The Straggler Problem: How Iteration-Level Scheduling Fixed LLM Serving

Source: huggingface

The key insight behind continuous batching is simple enough to state in one sentence: you should not wait for the slowest sequence in a batch to finish before processing new requests. Everything that follows is about what it actually takes to act on that insight. The HuggingFace post from November 2025 builds the concept from first principles, and it is worth using that as a starting point to trace the full chain of problems and solutions that followed.

Static Batching and the Straggler Problem

In standard neural network inference, batching is straightforward. Group N inputs, run them through the model together, return N outputs. This works well for image classifiers or BERT-style encoders where every input produces exactly one output of a fixed size. Autoregressive language models break this assumption in two ways.

First, each inference step produces one token, and the model must be called again to produce the next one.
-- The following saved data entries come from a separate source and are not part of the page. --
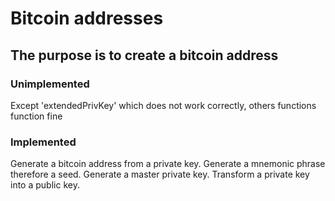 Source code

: # Bitcoin addresses
The purpose is to create a bitcoin address
---

### Unimplemented

Except 'extendedPrivKey' which does not work correctly, others functions function fine

### Implemented

Generate a bitcoin address from a private key.
Generate a mnemonic phrase therefore a seed.
Generate a master private key.
Transform a private key into a public key.
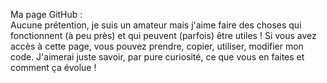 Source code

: Ma page GitHub :<br />
Aucune prétention, je suis un amateur mais j'aime faire des choses qui fonctionnent (à peu près) et qui peuvent (parfois) être utiles !
Si vous avez accès à cette page, vous pouvez prendre, copier, utiliser, modifier mon code. J'aimerai juste savoir, par pure curiosité, ce que vous en faites et comment ça évolue !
A 500-token completion requires 500 sequential forward passes. Second, different sequences produce different numbers of tokens, and you cannot know in advance how many steps any particular request will need.
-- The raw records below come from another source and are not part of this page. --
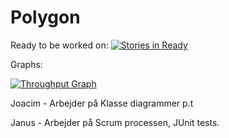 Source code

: # Polygon
Ready to be worked on:
[![Stories in Ready](https://badge.waffle.io/you7inho/Polygon.png?label=ready&title=Ready)](http://waffle.io/you7inho/Polygon)

Graphs: 

[![Throughput Graph](https://graphs.waffle.io/you7inho/Polygon/throughput.svg)](https://waffle.io/you7inho/Polygon/metrics/throughput) 

Joacim - Arbejder på Klasse diagrammer p.t

Janus - Arbejder på Scrum processen, JUnit tests.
Static batching handles this by treating the batch as a unit: all requests enter together, all run until the longest sequence is done, and all exit together. The shorter sequences finish early and then sit idle, holding their GPU memory allocation until the last sequence generates its stop token. If 15 out of 16 requests finish at token 100 but one runs to token 1,000, all 16 slots are locked for the entire 1,000-step run. The throughput for those 15 completed sequences is zero for the remaining 900 steps.

The problem compounds when you consider memory. To handle the worst-case output length, you must pre-allocate KV cache memory for every sequence up to the maximum sequence length. The KV cache stores the key and value tensors from every attention layer for every token processed so far. For a model with L layers, H attention heads, head dimension D, and batch size N at maximum length T:

memory = 2 × N × T × L × H × D × bytes_per_element

For LLaMA 2 70B (80 layers, 64 heads, head dimension 128), a batch of 16 sequences at 4096 max length in fp16 requires roughly 275 GB for the cache alone. The model weights need another 140 GB. You are reserving all of that up front regardless of how long each sequence actually runs.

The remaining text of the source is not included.